- _What to do_
For every line in the records below that holds "Sending", make a copy.

[Records drawn from a dataset]
****************
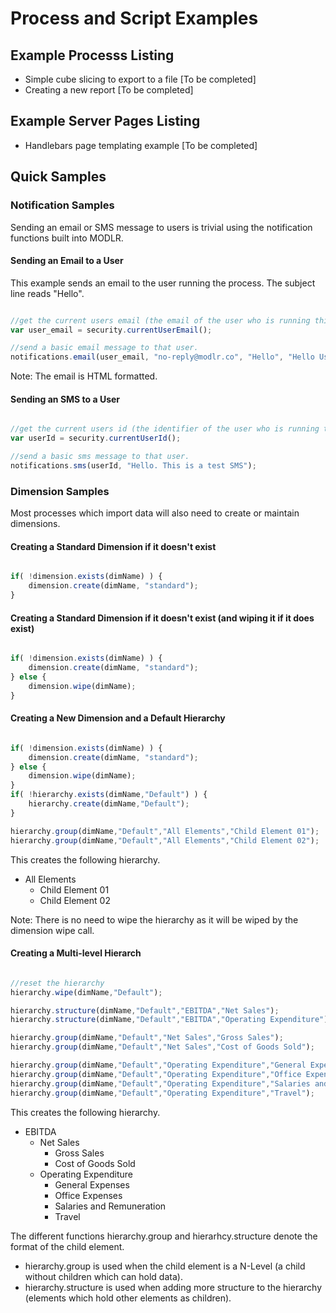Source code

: # Process and Script Examples

## Example Processs Listing
* Simple cube slicing to export to a file [To be completed]
* Creating a new report  [To be completed]

## Example Server Pages Listing
* Handlebars page templating example [To be completed]


## Quick Samples

### Notification Samples
Sending an email or SMS message to users is trivial using the notification functions built into MODLR.

#### Sending an Email to a User
This example sends an email to the user running the process. The subject line reads "Hello". 
```javascript

//get the current users email (the email of the user who is running this process or accessing this webpage.
var user_email = security.currentUserEmail();

//send a basic email message to that user.
notifications.email(user_email, "no-reply@modlr.co", "Hello", "Hello User");

```
Note: The email is HTML formatted.


#### Sending an SMS to a User
```javascript

//get the current users id (the identifier of the user who is running this process or accessing this webpage.
var userId = security.currentUserId();

//send a basic sms message to that user.
notifications.sms(userId, "Hello. This is a test SMS");

```


### Dimension Samples
Most processes which import data will also need to create or maintain dimensions.

#### Creating a Standard Dimension if it doesn't exist
```javascript

if( !dimension.exists(dimName) ) {
	dimension.create(dimName, "standard");
}

```

#### Creating a Standard Dimension if it doesn't exist (and wiping it if it does exist)
```javascript

if( !dimension.exists(dimName) ) {
	dimension.create(dimName, "standard");
} else {
	dimension.wipe(dimName);
}

```

#### Creating a New Dimension and a Default Hierarchy
```javascript

if( !dimension.exists(dimName) ) {
	dimension.create(dimName, "standard");
} else {
	dimension.wipe(dimName);
}
if( !hierarchy.exists(dimName,"Default") ) {
	hierarchy.create(dimName,"Default");
}

hierarchy.group(dimName,"Default","All Elements","Child Element 01");
hierarchy.group(dimName,"Default","All Elements","Child Element 02");

```
This creates the following hierarchy.
- All Elements
	- Child Element 01
	- Child Element 02

Note: There is no need to wipe the hierarchy as it will be wiped by the dimension wipe call.


#### Creating a Multi-level Hierarch
```javascript

//reset the hierarchy
hierarchy.wipe(dimName,"Default");

hierarchy.structure(dimName,"Default","EBITDA","Net Sales");
hierarchy.structure(dimName,"Default","EBITDA","Operating Expenditure");

hierarchy.group(dimName,"Default","Net Sales","Gross Sales");
hierarchy.group(dimName,"Default","Net Sales","Cost of Goods Sold");

hierarchy.group(dimName,"Default","Operating Expenditure","General Expenses");
hierarchy.group(dimName,"Default","Operating Expenditure","Office Expenses");
hierarchy.group(dimName,"Default","Operating Expenditure","Salaries and Remuneration");
hierarchy.group(dimName,"Default","Operating Expenditure","Travel");

```
This creates the following hierarchy.
- EBITDA
	- Net Sales
		- Gross Sales
		- Cost of Goods Sold
	- Operating Expenditure
		- General Expenses
		- Office Expenses
		- Salaries and Remuneration
		- Travel

The different functions hierarchy.group and hierarhcy.structure denote the format of the child element. 
- hierarchy.group is used when the child element is a N-Level (a child without children which can hold data). 
- hierarchy.structure is used when adding more structure to the hierarchy (elements which hold other elements as children).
****************
- _Written answer_
Sending an email or SMS message to users is trivial using the notification functions built into MODLR.
#### Sending an Email to a User
#### Sending an SMS to a User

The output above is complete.